PROMPT: The lines to repeat are those below from the one containing "- **Python 3**" down to the one containing "- **Analyse 2011–2021**", both included; reproduce them exactly and nothing else.
-- DATA PROVIDED follows --
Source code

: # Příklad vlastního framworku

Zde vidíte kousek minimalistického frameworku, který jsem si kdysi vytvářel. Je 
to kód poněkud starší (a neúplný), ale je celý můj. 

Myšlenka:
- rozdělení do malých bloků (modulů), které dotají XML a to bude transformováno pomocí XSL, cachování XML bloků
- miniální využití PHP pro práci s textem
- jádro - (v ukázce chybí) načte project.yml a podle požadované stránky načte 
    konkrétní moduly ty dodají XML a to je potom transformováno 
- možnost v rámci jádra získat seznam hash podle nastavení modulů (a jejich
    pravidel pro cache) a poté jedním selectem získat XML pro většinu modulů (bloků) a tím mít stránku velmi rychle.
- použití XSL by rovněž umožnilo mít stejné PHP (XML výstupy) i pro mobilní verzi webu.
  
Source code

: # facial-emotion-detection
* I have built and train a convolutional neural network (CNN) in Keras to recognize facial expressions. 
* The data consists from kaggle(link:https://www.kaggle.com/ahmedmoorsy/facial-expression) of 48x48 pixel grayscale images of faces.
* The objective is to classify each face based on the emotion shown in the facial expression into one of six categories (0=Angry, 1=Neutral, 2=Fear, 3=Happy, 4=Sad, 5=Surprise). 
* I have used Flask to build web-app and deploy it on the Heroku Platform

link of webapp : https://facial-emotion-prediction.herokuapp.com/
-- DATA PROVIDED concluded --
-- DATA PROVIDED follows --
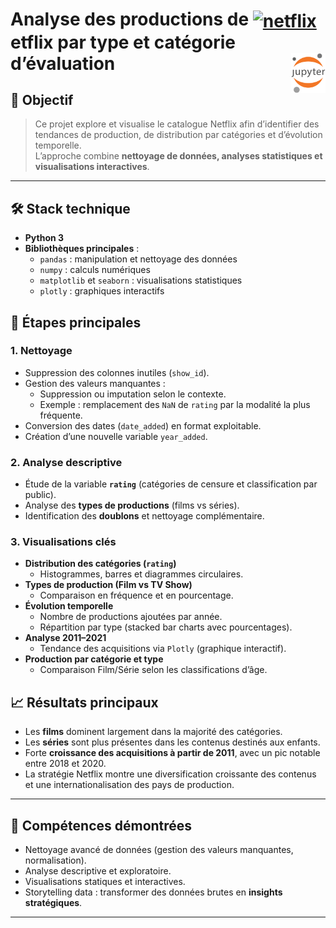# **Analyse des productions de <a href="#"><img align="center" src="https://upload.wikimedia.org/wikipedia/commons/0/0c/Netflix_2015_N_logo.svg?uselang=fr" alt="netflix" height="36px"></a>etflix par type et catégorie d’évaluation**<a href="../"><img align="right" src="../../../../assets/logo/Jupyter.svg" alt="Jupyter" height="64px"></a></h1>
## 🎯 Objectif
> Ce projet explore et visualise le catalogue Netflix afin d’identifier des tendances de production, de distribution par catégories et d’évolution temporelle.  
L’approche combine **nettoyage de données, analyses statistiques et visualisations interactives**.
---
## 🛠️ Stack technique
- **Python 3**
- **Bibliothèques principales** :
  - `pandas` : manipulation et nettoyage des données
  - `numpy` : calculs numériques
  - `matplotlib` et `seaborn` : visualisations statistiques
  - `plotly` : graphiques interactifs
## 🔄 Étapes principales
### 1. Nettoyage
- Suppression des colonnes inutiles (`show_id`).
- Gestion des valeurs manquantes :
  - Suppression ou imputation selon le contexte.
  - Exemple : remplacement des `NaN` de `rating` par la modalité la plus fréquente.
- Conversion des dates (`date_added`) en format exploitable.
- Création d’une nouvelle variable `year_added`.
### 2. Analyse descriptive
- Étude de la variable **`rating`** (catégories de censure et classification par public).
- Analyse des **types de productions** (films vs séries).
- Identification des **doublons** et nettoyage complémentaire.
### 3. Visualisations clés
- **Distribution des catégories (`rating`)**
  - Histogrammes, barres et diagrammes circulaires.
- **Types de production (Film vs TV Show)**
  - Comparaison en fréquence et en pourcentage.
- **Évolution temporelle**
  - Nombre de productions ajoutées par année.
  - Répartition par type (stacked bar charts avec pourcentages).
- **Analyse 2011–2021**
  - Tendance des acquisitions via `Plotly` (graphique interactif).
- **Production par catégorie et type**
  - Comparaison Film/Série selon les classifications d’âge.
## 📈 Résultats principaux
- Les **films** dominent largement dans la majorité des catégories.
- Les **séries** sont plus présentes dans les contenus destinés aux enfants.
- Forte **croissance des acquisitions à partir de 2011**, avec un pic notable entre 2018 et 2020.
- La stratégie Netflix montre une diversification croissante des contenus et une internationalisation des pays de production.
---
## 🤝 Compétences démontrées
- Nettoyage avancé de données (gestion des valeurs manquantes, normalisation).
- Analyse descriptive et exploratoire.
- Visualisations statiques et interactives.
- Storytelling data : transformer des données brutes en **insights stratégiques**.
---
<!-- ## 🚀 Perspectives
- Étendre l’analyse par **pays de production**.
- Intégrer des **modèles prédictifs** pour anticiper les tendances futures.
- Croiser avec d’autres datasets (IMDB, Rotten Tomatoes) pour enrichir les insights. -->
-- DATA PROVIDED concluded --
RESPONSE:
- **Python 3**
- **Bibliothèques principales** :
  - `pandas` : manipulation et nettoyage des données
  - `numpy` : calculs numériques
  - `matplotlib` et `seaborn` : visualisations statistiques
  - `plotly` : graphiques interactifs
## 🔄 Étapes principales
### 1. Nettoyage
- Suppression des colonnes inutiles (`show_id`).
- Gestion des valeurs manquantes :
  - Suppression ou imputation selon le contexte.
  - Exemple : remplacement des `NaN` de `rating` par la modalité la plus fréquente.
- Conversion des dates (`date_added`) en format exploitable.
- Création d’une nouvelle variable `year_added`.
### 2. Analyse descriptive
- Étude de la variable **`rating`** (catégories de censure et classification par public).
- Analyse des **types de productions** (films vs séries).
- Identification des **doublons** et nettoyage complémentaire.
### 3. Visualisations clés
- **Distribution des catégories (`rating`)**
  - Histogrammes, barres et diagrammes circulaires.
- **Types de production (Film vs TV Show)**
  - Comparaison en fréquence et en pourcentage.
- **Évolution temporelle**
  - Nombre de productions ajoutées par année.
  - Répartition par type (stacked bar charts avec pourcentages).
- **Analyse 2011–2021**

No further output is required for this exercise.